━━━━━ Supplied records

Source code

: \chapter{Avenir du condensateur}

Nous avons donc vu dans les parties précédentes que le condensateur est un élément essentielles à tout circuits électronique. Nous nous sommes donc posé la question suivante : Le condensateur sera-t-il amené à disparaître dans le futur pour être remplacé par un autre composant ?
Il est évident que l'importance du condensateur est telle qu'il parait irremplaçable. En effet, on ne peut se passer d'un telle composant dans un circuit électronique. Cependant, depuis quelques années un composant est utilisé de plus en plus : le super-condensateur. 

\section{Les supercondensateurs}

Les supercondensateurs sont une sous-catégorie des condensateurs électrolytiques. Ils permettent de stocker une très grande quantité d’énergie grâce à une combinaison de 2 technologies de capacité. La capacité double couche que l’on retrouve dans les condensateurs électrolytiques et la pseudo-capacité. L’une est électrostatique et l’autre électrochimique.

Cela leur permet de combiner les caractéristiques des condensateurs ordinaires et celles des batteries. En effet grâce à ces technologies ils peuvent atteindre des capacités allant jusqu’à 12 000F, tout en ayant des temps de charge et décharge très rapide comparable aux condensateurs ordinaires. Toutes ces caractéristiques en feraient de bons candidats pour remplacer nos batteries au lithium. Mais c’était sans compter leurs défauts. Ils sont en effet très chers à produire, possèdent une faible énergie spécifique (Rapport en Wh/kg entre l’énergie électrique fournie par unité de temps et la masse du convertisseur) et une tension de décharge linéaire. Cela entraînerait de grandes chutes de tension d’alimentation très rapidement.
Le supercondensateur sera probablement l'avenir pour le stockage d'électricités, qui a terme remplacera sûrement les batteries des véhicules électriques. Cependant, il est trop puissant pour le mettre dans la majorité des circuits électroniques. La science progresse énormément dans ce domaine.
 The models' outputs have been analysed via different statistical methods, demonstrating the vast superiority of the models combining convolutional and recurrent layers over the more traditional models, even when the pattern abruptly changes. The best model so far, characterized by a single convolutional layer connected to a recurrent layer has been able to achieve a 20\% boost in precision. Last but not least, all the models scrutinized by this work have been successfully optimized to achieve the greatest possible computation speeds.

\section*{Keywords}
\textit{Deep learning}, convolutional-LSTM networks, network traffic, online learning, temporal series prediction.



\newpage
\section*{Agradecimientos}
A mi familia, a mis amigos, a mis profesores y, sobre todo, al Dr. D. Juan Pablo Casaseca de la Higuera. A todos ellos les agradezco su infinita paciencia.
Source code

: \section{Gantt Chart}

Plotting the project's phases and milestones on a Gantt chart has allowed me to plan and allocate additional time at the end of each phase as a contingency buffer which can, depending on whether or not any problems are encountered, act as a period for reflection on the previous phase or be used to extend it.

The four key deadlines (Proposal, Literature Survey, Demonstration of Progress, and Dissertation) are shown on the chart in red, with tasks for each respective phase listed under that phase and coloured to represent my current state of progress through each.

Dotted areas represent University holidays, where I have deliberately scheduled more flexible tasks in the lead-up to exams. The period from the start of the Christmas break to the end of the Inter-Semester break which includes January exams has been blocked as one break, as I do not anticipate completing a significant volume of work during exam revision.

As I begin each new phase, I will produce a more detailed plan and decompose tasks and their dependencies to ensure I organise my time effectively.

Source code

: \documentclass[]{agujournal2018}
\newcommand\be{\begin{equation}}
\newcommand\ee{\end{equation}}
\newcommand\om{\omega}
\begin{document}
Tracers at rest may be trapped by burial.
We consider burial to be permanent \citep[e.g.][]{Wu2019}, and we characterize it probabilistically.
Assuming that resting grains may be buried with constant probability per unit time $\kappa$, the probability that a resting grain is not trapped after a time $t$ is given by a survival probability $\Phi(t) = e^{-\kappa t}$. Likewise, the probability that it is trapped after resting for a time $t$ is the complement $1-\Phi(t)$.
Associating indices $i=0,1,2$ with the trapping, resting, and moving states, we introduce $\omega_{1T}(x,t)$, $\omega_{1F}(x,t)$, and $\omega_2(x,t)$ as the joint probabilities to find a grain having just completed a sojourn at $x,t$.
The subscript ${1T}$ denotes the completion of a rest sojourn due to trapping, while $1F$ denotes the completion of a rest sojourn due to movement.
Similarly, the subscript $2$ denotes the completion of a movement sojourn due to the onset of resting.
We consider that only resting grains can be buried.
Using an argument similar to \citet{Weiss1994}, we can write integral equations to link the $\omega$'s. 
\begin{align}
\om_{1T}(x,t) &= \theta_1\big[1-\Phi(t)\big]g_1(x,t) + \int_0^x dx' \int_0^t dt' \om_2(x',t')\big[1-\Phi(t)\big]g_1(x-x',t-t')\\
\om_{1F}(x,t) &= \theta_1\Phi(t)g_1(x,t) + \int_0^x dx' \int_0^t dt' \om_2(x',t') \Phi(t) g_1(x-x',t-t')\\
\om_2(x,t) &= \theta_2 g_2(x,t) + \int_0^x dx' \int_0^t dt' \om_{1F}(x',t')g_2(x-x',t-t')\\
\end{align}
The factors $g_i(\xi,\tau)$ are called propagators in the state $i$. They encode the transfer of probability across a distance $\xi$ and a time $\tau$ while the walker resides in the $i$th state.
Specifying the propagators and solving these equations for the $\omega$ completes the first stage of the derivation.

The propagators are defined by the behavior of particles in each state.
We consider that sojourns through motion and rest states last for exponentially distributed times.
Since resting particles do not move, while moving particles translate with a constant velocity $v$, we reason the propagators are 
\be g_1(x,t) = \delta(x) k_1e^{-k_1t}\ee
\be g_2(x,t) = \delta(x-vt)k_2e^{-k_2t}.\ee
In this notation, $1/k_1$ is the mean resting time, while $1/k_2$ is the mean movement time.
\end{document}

━━━━━━━━━━

Activity: Find the lines above that contain the word "movement" and collect them.

Completed exercise:
The subscript ${1T}$ denotes the completion of a rest sojourn due to trapping, while $1F$ denotes the completion of a rest sojourn due to movement.
Similarly, the subscript $2$ denotes the completion of a movement sojourn due to the onset of resting.
In this notation, $1/k_1$ is the mean resting time, while $1/k_2$ is the mean movement time.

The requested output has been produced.